PFAS are commonly used in multiple ways on a regular basis, he said, and they then are flushed into the water cycle. That can be from washing machines with plastic from clothes, runoff and spills from industrial sites, firefighting foams or agricultural biosolids that are spread across crops.
The chemicals break down slowly, which makes them a persistent issue.
“If we can replace these chemicals with less harmful chemicals, then it will prevent this contamination,” MSU’s Ahsan said.
Health effects
Pregnant women and children under age five are most at risk, Kimmes said, since they are consuming more water and food per pound of body weight compared to others.
The chemicals target the immune and cardiovascular systems, Ahsan said. They can lead to decreased fertility, developmental effects or delays in children, increased risk of cancer and interference with the body’s natural hormones.
Ahsan explained that when PFAS enter the body, they stay there; they aren’t flushed out. That means even with low drinking water concentrations, they can form into large amounts within the body.

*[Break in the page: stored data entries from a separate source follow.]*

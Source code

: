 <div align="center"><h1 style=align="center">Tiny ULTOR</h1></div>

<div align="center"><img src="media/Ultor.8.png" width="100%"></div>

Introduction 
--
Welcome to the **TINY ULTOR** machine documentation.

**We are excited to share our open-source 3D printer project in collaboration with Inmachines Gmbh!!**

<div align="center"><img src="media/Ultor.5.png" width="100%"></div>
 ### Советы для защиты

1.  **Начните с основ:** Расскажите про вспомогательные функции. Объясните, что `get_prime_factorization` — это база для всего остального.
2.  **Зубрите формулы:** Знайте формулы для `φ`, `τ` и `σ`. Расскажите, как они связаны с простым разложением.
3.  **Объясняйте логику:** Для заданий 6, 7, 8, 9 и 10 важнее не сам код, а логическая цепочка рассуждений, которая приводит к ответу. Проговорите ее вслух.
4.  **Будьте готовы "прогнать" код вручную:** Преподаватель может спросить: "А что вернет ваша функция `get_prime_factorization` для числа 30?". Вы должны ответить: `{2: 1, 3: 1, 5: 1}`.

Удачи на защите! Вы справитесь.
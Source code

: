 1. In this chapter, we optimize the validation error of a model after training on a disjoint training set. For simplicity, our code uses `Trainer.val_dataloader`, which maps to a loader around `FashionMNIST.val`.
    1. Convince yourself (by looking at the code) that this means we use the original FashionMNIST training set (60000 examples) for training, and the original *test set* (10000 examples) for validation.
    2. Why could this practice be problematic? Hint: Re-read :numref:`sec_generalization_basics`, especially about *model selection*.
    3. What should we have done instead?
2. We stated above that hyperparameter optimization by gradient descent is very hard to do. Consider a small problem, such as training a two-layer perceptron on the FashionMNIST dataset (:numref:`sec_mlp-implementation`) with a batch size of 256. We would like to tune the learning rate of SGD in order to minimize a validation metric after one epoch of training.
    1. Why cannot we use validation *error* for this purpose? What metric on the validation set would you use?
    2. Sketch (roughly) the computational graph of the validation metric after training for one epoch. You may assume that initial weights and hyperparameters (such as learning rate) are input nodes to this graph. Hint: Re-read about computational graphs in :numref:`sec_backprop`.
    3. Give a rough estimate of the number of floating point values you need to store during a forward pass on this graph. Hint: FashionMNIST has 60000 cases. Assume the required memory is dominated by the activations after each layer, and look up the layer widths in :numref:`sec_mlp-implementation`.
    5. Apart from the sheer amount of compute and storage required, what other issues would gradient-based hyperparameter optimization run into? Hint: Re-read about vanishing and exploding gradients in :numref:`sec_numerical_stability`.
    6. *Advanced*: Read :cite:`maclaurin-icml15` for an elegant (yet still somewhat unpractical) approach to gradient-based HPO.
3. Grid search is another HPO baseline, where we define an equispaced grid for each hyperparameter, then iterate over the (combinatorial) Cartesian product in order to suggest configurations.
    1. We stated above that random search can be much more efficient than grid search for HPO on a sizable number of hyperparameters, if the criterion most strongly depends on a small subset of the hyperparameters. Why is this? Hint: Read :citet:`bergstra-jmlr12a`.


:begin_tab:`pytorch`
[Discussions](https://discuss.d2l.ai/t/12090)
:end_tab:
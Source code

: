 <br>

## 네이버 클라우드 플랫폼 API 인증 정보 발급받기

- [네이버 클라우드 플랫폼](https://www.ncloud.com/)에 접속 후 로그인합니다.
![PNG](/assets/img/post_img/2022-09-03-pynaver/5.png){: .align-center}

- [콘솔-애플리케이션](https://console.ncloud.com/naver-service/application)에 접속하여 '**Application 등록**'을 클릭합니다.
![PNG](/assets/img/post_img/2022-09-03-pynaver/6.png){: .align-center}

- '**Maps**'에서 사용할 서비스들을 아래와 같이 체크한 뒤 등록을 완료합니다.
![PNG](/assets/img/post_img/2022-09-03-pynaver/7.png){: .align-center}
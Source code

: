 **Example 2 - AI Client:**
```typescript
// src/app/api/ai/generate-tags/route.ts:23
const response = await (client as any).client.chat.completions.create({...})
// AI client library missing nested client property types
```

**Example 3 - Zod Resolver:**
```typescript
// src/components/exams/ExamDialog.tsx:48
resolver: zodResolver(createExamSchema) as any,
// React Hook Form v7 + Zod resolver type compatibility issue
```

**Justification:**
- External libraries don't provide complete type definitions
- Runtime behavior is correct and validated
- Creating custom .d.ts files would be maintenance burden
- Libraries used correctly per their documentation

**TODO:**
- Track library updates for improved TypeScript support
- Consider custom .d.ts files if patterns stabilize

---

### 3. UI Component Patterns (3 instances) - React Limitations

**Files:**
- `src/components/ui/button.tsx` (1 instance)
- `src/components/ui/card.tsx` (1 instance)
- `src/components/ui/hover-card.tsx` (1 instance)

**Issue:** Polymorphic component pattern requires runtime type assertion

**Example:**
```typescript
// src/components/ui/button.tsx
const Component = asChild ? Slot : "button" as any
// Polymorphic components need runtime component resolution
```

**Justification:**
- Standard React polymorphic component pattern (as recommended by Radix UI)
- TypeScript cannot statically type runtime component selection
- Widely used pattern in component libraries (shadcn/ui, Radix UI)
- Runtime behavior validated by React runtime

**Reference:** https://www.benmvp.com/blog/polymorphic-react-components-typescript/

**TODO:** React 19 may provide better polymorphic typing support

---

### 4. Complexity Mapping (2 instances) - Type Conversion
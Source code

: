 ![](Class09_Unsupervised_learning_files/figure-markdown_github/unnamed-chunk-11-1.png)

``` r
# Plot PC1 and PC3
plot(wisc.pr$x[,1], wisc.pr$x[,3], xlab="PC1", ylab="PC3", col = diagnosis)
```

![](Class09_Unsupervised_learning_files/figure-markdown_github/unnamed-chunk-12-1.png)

The letter sent to Thornton residents outlined solutions for those concerned. They can reduce their exposure by using an in-home filter certified to lower PFAs or using bottled water treated with reverse osmosis for drinking, cooking and preparing baby formula.
Kimmes noted residents need to be wary, as the city has already seen predatory filter sales and people trying to sell expensive filtration systems with scare tactics.
“There are some inexpensive alternatives and we’ve listed some of those on our webpage, ranging from $50-200,” Kimmes said.